Wellies and sunscreen.
Get there as early as you can.
Find a good camping spot. Near the toilets and next to a fence aren’t good…
A sleeping bag from Millets & Black.
Loads of water for the tent and johnnies, in my case extra small.
A torch – finding your tent at silly o’clock is a fucker.
For the girls, baby wipes.
Back to the tent situation, stick a flag on your tent – the bigger the better – and preferably a glow in the dark one.
Put the alarm on your phone, you don’t want to miss anyone.
Loads of billy riddle but stick up ’em up yer arse on the way in.

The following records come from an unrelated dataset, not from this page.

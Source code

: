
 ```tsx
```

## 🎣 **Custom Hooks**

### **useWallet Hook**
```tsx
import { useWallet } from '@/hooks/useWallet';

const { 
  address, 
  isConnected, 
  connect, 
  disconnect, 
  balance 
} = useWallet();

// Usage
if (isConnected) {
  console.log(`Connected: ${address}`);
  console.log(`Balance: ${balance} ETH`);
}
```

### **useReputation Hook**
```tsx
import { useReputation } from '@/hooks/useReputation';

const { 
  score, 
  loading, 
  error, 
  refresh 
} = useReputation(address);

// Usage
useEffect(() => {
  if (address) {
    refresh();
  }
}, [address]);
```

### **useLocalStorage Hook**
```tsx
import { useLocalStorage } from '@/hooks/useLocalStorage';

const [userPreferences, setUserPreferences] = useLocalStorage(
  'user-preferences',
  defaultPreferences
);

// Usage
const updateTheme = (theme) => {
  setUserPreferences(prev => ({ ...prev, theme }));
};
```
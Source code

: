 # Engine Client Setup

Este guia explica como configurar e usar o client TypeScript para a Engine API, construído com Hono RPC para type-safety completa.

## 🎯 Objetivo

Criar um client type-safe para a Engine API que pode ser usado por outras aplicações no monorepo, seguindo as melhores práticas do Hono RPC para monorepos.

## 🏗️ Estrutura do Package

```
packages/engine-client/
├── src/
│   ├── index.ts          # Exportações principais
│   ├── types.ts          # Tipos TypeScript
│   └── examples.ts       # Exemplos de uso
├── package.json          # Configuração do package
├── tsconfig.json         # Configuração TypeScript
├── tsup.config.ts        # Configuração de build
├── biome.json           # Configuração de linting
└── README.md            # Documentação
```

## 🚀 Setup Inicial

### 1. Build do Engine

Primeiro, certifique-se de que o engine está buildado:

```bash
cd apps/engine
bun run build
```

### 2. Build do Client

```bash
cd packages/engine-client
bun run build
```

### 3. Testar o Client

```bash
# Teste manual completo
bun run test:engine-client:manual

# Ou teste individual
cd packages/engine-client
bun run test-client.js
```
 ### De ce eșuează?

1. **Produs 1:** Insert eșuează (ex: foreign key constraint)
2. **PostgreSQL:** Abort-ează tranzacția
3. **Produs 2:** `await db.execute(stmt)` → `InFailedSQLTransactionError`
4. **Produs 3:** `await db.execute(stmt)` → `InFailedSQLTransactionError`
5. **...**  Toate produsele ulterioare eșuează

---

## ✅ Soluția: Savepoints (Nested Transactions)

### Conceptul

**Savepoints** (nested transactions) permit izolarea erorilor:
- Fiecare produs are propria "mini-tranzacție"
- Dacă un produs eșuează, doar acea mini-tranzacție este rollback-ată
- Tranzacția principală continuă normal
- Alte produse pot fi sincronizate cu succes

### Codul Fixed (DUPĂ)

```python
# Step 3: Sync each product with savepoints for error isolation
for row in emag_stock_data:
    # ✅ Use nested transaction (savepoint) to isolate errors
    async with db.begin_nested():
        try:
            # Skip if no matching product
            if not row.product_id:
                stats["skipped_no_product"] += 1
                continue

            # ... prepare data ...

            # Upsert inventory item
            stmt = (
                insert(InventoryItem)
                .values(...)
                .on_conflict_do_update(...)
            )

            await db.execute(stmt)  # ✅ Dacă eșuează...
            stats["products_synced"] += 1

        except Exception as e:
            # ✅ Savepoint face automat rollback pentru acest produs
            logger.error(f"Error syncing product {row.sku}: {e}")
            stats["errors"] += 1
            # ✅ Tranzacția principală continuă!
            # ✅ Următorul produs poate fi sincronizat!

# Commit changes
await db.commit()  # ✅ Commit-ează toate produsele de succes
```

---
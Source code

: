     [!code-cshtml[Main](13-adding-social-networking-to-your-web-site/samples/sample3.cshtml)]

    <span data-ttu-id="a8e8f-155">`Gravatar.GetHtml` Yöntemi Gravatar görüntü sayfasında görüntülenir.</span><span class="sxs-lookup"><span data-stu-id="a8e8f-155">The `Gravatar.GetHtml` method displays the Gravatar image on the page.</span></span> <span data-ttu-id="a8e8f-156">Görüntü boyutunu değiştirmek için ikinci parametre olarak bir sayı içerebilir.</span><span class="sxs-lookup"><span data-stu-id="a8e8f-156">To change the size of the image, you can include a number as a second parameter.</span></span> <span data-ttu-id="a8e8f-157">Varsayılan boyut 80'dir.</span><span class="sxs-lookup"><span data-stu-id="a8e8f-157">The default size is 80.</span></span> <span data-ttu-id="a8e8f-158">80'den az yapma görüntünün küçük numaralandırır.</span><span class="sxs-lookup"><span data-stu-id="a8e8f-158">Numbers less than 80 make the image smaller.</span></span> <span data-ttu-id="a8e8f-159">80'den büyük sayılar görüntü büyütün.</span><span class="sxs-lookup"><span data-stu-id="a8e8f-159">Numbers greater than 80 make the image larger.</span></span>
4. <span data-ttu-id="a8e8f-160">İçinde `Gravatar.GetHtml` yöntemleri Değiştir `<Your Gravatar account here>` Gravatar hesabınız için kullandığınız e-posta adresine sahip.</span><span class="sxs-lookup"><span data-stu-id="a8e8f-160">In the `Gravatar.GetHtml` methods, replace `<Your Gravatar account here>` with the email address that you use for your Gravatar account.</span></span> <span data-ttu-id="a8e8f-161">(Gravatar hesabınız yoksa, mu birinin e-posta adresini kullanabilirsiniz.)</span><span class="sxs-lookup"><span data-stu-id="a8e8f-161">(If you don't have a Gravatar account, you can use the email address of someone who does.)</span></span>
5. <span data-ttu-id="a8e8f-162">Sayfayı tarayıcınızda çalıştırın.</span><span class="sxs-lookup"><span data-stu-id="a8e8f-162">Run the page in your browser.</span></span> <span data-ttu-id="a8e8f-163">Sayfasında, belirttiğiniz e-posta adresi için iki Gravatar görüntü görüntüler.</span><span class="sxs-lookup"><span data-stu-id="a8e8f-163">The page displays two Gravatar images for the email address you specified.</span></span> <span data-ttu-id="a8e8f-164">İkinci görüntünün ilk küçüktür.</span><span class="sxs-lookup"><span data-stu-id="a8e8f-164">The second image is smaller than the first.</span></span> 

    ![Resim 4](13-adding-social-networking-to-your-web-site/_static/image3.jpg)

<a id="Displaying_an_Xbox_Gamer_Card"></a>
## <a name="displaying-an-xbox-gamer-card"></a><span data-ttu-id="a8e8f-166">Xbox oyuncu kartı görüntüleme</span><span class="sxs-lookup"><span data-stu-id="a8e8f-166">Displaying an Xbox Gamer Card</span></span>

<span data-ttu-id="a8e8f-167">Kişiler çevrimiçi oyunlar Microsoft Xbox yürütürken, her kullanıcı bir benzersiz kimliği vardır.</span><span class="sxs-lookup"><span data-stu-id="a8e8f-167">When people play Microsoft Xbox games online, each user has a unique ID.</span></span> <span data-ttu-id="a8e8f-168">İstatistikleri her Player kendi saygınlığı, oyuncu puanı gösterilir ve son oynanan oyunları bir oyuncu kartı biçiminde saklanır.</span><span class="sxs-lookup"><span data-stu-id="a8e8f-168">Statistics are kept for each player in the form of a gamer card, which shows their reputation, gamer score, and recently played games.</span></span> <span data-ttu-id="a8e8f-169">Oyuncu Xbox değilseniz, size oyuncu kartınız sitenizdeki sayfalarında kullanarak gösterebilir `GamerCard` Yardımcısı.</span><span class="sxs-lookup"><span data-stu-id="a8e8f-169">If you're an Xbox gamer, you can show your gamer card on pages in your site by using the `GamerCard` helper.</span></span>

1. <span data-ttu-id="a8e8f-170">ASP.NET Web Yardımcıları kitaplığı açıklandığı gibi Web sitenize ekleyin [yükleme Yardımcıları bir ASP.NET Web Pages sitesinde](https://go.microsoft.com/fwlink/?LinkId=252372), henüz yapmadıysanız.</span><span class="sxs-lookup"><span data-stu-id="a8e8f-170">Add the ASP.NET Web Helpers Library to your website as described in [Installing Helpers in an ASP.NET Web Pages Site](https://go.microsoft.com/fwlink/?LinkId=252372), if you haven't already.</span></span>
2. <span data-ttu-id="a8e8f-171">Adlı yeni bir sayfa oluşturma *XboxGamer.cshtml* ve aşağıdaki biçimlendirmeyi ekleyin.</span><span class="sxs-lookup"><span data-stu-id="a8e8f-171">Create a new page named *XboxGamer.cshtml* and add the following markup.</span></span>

Take a radio for the on site station
A bar-be-que, burgers and sausages
Shit roll.
Insect spray
Ear plugs for when you do eventually crash there is nothing worse than hearing people in the next tent getting it on – unless that’s what you’re into.
An umbrella incase your tent gets nicked.
Disposable camera.
Bin bags to put your wellies in – in case it rains.
Gaffa tape in case you rip your tent shagging.
A bucket – your own personal toilet.
Booze and plastic cups.
Sunglasses.
Imodium – perfect for Festy Day two and you won’t have to go to the loo.
Charge your phone before you go.
Throat lozenges cos’ you know you’re gonna scream and sing and shout!
Another one for the girls, Batiste Dry Shampoo.
A funny hat
A lilo for your tent
Park your car somewhere it’s not going to get clogged in the mud if it rains
Make new friends
Go and watch a band you haven’t seen before.
Get fucking wrecked.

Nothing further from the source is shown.